Without including any picture, return the complete set of records exactly.
[Opening EXERCISE INPUT section]
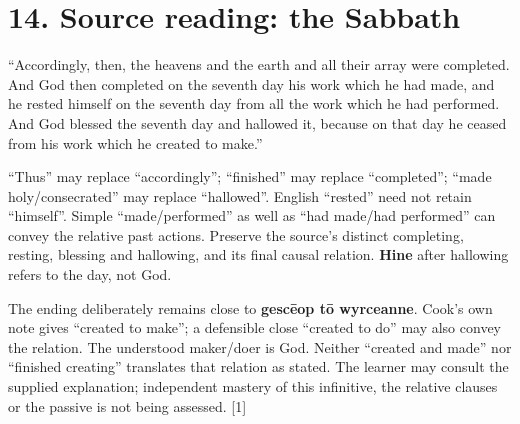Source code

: \par\begin{minipage}{\linewidth}\raggedright

\end{minipage}\par\addvspace{4pt}

\section*{14. Source reading: the Sabbath}

\par\begin{minipage}{\linewidth}\raggedright

“Accordingly, then, the heavens and the earth and all their array were completed. And God then completed on the seventh day his work which he had made, and he rested himself on the seventh day from all the work which he had performed. And God blessed the seventh day and hallowed it, because on that day he ceased from his work which he created to make.”

“Thus” may replace “accordingly”; “finished” may replace “completed”; “made holy/\allowbreak{}consecrated” may replace “hallowed”. English “rested” need not retain “himself”. Simple “made/\allowbreak{}performed” as well as “had made/\allowbreak{}had performed” can convey the relative past actions. Preserve the source’s distinct completing, resting, blessing and hallowing, and its final causal relation. \textbf{Hine} after hallowing refers to the day, not God.

The ending deliberately remains close to \textbf{gescēop tō wyrceanne}. Cook’s own note gives “created to make”; a defensible close “created to do” may also convey the relation. The understood maker/\allowbreak{}doer is God. Neither “created and made” nor “finished creating” translates that relation as stated. The learner may consult the supplied explanation; independent mastery of this infinitive, the relative clauses or the passive is not being assessed. [1]

\end{minipage}\par\addvspace{4pt}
[Closing EXERCISE INPUT section]
EXPECTED ANSWER:
Source code

: \par\begin{minipage}{\linewidth}\raggedright

\end{minipage}\par\addvspace{4pt}

\section*{14. Source reading: the Sabbath}

\par\begin{minipage}{\linewidth}\raggedright

“Accordingly, then, the heavens and the earth and all their array were completed. And God then completed on the seventh day his work which he had made, and he rested himself on the seventh day from all the work which he had performed. And God blessed the seventh day and hallowed it, because on that day he ceased from his work which he created to make.”

“Thus” may replace “accordingly”; “finished” may replace “completed”; “made holy/\allowbreak{}consecrated” may replace “hallowed”. English “rested” need not retain “himself”. Simple “made/\allowbreak{}performed” as well as “had made/\allowbreak{}had performed” can convey the relative past actions. Preserve the source’s distinct completing, resting, blessing and hallowing, and its final causal relation. \textbf{Hine} after hallowing refers to the day, not God.

The ending deliberately remains close to \textbf{gescēop tō wyrceanne}. Cook’s own note gives “created to make”; a defensible close “created to do” may also convey the relation. The understood maker/\allowbreak{}doer is God. Neither “created and made” nor “finished creating” translates that relation as stated. The learner may consult the supplied explanation; independent mastery of this infinitive, the relative clauses or the passive is not being assessed. [1]

\end{minipage}\par\addvspace{4pt}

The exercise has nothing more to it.